What to do -
Would you give the number of lines in the entries that contain the word "Chronos"? Nothing else is needed.

Information provided -
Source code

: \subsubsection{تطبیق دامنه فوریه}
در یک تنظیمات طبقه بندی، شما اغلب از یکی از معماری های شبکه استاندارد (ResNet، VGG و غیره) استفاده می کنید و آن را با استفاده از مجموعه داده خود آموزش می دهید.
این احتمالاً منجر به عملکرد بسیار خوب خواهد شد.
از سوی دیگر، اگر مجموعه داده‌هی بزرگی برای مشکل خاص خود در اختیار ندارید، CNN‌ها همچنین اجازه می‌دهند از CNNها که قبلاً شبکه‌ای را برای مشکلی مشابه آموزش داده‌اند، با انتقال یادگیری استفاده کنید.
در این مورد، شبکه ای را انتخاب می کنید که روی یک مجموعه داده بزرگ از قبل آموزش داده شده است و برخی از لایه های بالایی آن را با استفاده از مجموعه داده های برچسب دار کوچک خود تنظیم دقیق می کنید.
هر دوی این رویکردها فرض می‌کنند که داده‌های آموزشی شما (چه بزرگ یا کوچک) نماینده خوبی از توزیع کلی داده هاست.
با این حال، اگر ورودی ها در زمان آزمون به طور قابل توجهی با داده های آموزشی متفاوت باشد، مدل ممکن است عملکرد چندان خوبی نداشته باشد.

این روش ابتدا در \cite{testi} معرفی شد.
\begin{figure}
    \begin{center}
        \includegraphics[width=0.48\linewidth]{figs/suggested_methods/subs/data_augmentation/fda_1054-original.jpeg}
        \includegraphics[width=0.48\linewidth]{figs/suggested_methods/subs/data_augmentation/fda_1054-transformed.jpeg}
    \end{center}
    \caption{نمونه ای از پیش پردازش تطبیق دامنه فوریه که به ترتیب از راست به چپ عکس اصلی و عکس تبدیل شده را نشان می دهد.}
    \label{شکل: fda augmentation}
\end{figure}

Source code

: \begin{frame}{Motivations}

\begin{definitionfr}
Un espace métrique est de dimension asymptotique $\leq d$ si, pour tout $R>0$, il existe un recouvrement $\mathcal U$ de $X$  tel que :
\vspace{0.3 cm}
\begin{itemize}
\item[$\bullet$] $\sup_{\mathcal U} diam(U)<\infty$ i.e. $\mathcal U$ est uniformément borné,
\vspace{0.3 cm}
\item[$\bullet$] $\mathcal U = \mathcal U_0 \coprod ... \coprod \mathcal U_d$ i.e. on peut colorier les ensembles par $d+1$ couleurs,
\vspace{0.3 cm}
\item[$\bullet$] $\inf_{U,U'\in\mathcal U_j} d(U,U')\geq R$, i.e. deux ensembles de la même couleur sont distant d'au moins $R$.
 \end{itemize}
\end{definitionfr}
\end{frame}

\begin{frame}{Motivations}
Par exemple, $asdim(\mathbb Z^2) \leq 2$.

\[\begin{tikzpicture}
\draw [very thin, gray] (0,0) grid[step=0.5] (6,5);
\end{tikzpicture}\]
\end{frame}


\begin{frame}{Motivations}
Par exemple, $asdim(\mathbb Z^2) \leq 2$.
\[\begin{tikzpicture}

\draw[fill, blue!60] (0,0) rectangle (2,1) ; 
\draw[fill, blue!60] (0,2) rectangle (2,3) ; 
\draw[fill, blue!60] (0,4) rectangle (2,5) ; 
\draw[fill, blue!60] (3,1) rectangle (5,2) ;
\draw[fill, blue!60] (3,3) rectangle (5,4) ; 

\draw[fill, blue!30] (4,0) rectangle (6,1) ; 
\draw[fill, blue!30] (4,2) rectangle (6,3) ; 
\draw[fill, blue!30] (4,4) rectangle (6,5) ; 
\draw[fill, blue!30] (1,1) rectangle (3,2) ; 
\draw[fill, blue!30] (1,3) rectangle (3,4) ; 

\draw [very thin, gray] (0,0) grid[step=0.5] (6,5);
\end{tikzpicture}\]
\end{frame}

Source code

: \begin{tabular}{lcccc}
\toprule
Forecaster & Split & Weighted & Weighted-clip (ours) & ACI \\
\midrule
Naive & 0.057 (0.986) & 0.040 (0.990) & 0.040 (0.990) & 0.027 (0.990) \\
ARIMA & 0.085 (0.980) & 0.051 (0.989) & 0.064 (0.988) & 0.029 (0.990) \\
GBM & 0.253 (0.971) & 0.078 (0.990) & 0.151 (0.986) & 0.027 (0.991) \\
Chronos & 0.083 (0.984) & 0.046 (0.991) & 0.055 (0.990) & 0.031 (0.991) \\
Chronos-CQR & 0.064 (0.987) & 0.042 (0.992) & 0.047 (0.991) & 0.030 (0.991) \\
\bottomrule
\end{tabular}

Exercise output -
2